Nouveaux Sauternes : anciens contre modernes ?
Le sauternes est-il trop riche ?
Michel Garat : le sauternes a une image de vin trop riche, et cette image ne correspond pas toujours à la réalité. Mais ce sont les producteurs qui en sont responsables. Ils sont aidés en cela par la presse professionnelle, toujours à la recherche de vins concentrés et opulents: des styles de vin que le consommateur n’a pas forcément envie de boire (tout comme la critique cinématographique encense parfois des films que le spectateur n’a pas envie de voir !). Le sauternes, ce n’est pas que du sucre ! Dans une pâtisserie, fait-on son choix avec pour seul critère la teneur en sucres des gâteaux ?
Faire reconnaître par l’INAO un sauternes sec : une bonne idée pour avoir toujours du sauternes à commercialiser quels que soient les aléas du millésime ?
Michel Garat : je crains le brouillage d’image, l’ADN du sauternes résidant dans son caractère liquoreux. Je serais plutôt favorable à une segmentation de l’appellation, afin d’identifier pour le consommateur les vins en fonction de leur richesse (par exemple, un code couleur sur la contre-étiquette). Mieux vaut faire des « petits sauternes », plus légers, plus fruités l’année où le climat ne nous aide pas que des vins blancs secs dont il faudrait définir le profil. La réponse à cette problématique doit être issue du marché et non pas des producteurs : il ne suffit pas de créer l’appellation « sauternes sec » pour créer ipso facto le marché correspondant !
On parle de « nouveaux sauternes ». Quel est leur profil aromatique ?

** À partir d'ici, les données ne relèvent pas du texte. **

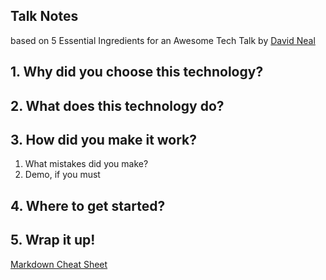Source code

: ## Talk Notes

based on 5 Essential Ingredients for an Awesome Tech Talk by [David Neal](https://reverentgeek.com/5-essential-ingredients-for-an-awesome-tech-talk/)

## 1. Why did you choose this technology?

## 2. What does this technology do?

## 3. How did you make it work?
1. What mistakes did you make?
2. Demo, if you must

## 4. Where to get started?

## 5. Wrap it up!

[Markdown Cheat Sheet](https://github.com/adam-p/markdown-here/wiki/Markdown-Cheatsheet)
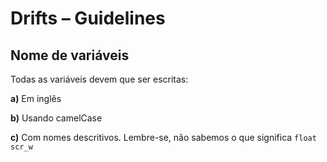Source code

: Drifts – Guidelines
===================


Nome de variáveis
-----------------

Todas as variáveis devem que ser escritas:

**a)** Em inglês

**b)** Usando camelCase

**c)** Com nomes descritivos. Lembre-se, não sabemos o que significa `float scr_w`

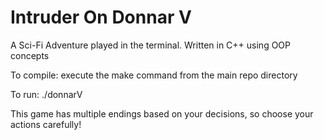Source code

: # Intruder On Donnar V
A Sci-Fi Adventure played in the terminal.  Written in C++ using OOP concepts

To compile: execute the make command from the main repo directory

To run: ./donnarV

This game has multiple endings based on your decisions, so choose your actions carefully!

Michel Garat : nouveau sauternes, oui, mais par rapport à quelle référence ? Les vins que nous faisons depuis une vingtaine d’années, de plus en plus concentrés ? Ou bien les vins que faisaient nos aînés, avec souvent une proportion plus grande de sauvignon et une moins grande concentration ? Les « nouveaux sauternes » ne marquent-ils pas plutôt un retour aux sources ? Un « nouveau sauternes », c’est un vin que l’on a envie de boire, en toute occasion, tout au long de l’année. C’est un vin qui fait plaisir au consommateur, sans le complexer.

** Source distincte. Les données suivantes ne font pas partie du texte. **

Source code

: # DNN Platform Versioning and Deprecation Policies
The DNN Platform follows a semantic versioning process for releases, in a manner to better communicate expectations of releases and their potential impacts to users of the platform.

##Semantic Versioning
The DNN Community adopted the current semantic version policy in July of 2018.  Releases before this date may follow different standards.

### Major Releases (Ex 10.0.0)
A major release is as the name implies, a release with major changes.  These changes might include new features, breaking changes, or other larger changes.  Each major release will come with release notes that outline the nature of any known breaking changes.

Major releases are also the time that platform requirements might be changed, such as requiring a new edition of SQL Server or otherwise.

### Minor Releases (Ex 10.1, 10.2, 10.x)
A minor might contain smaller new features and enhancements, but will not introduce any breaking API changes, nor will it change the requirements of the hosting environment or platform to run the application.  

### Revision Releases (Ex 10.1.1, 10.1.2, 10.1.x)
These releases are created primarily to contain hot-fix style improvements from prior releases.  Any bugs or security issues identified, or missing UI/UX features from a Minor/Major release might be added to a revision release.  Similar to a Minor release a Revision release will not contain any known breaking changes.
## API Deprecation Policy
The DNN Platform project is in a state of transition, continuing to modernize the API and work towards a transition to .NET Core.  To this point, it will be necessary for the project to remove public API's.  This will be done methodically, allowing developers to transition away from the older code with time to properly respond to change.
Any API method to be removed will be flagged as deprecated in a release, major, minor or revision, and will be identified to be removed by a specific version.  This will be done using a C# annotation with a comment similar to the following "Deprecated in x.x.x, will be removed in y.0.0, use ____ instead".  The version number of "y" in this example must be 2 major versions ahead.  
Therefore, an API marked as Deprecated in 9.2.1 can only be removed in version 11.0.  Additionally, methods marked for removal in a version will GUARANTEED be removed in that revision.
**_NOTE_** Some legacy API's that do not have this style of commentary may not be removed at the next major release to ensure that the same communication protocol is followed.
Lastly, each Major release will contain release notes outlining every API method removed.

Concrètement, c’est un vin qui, tout en respectant le cahier des charges de l’appellation, est tonique, offrant une gamme aromatique centrée sur le citron et le pomelo plutôt que sur l’abricot sec, les fruits confits et les épices. On l’obtient en diminuant la part du sémillon au profit du sauvignon, cépage plus vif et plus aromatique, qui représente entre 30 et 50 % de l’assemblage. En vendant à un stade précoce d’attaque de la pourriture noble, avant que le botrytis n’ait intégralement desséché et confit les grains.
En proposant des cocktails Sauternes - eau gazeuse, on va tout de même plus loin ! Comprenez-vous que cette approche puisse être vue par les puristes comme une offense faite au Grand Vin, fruit d’un terroir toujours cité comme emblématique ?
Michel Garat : en préconisant un mélange sauternes-eau gazeuse, nous donnons au consommateur de nouvelles idées de dégustation ; cela participe aussi, il est vrai, à la désacralisation (nécessaire) du sauternes.
La fine à l’eau, mélange de cognac et d’eau gazeuse, a longtemps été en vogue et cela reste une façon agréable de consommer du cognac : de même, on a longtemps bu le whisky avec du Perrier.
Il ne viendrait à l’idée de personne de faire une fine à l’eau avec un cognac hors d’âge ou de boire un vieux Single Malt avec du Perrier : gageons que les amateurs ne boiront pas un Yquem 1947 avec du Perrier ! Il faut donner de nouvelles idées au consommateur et non lui imposer des modes de consommation qui ne correspondent plus à sa façon de boire et de manger !
Propos recueillis par Christine Cuperly.